[Saved entries]
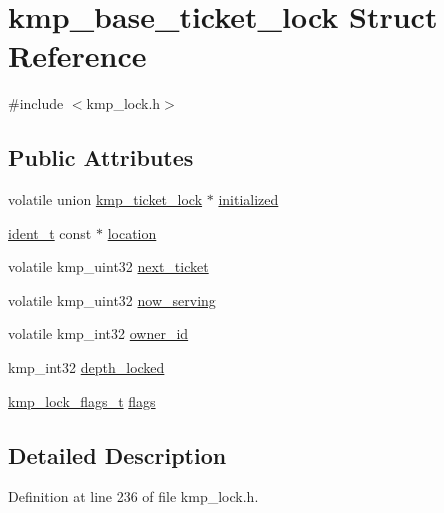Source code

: \hypertarget{structkmp__base__ticket__lock}{\section{kmp\-\_\-base\-\_\-ticket\-\_\-lock Struct Reference}
\label{structkmp__base__ticket__lock}
}


{\ttfamily \#include $<$kmp\-\_\-lock.\-h$>$}

\subsection*{Public Attributes}
\begin{DoxyCompactItemize}
\item 
volatile union \hyperlink{unionkmp__ticket__lock}{kmp\-\_\-ticket\-\_\-lock} $\ast$ \hyperlink{structkmp__base__ticket__lock_a2dc1ea0be551259b6aa4854628562e0d}{initialized}
\item 
\hyperlink{group__BASIC__TYPES_ga690fda6b92f039a72db263c6b4394ddb}{ident\-\_\-t} const $\ast$ \hyperlink{structkmp__base__ticket__lock_a0dba998d5ca5ad3494098a70ee5d067e}{location}
\item 
volatile kmp\-\_\-uint32 \hyperlink{structkmp__base__ticket__lock_a5d8979535f7e42b2ab96100564315a98}{next\-\_\-ticket}
\item 
volatile kmp\-\_\-uint32 \hyperlink{structkmp__base__ticket__lock_af2e1b640be5026e8bbe7b1ed7d1b341e}{now\-\_\-serving}
\item 
volatile kmp\-\_\-int32 \hyperlink{structkmp__base__ticket__lock_a24b62af42d72540c62cfbca970895539}{owner\-\_\-id}
\item 
kmp\-\_\-int32 \hyperlink{structkmp__base__ticket__lock_a647923086ea397dda0c5d9351cb16835}{depth\-\_\-locked}
\item 
\hyperlink{kmp__lock_8h_aa9a2d4f195809e8574655b5eda034db7}{kmp\-\_\-lock\-\_\-flags\-\_\-t} \hyperlink{structkmp__base__ticket__lock_a2de50496ac13d01017bc079a5bcf09ff}{flags}
\end{DoxyCompactItemize}


\subsection{Detailed Description}


Definition at line 236 of file kmp\-\_\-lock.\-h.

Task prompt: Could you please write out the entries exactly as they are, with every picture left out?

The completed task:
Source code

: \hypertarget{structkmp__base__ticket__lock}{\section{kmp\-\_\-base\-\_\-ticket\-\_\-lock Struct Reference}
\label{structkmp__base__ticket__lock}
}


{\ttfamily \#include $<$kmp\-\_\-lock.\-h$>$}

\subsection*{Public Attributes}
\begin{DoxyCompactItemize}
\item 
volatile union \hyperlink{unionkmp__ticket__lock}{kmp\-\_\-ticket\-\_\-lock} $\ast$ \hyperlink{structkmp__base__ticket__lock_a2dc1ea0be551259b6aa4854628562e0d}{initialized}
\item 
\hyperlink{group__BASIC__TYPES_ga690fda6b92f039a72db263c6b4394ddb}{ident\-\_\-t} const $\ast$ \hyperlink{structkmp__base__ticket__lock_a0dba998d5ca5ad3494098a70ee5d067e}{location}
\item 
volatile kmp\-\_\-uint32 \hyperlink{structkmp__base__ticket__lock_a5d8979535f7e42b2ab96100564315a98}{next\-\_\-ticket}
\item 
volatile kmp\-\_\-uint32 \hyperlink{structkmp__base__ticket__lock_af2e1b640be5026e8bbe7b1ed7d1b341e}{now\-\_\-serving}
\item 
volatile kmp\-\_\-int32 \hyperlink{structkmp__base__ticket__lock_a24b62af42d72540c62cfbca970895539}{owner\-\_\-id}
\item 
kmp\-\_\-int32 \hyperlink{structkmp__base__ticket__lock_a647923086ea397dda0c5d9351cb16835}{depth\-\_\-locked}
\item 
\hyperlink{kmp__lock_8h_aa9a2d4f195809e8574655b5eda034db7}{kmp\-\_\-lock\-\_\-flags\-\_\-t} \hyperlink{structkmp__base__ticket__lock_a2de50496ac13d01017bc079a5bcf09ff}{flags}
\end{DoxyCompactItemize}


\subsection{Detailed Description}


Definition at line 236 of file kmp\-\_\-lock.\-h.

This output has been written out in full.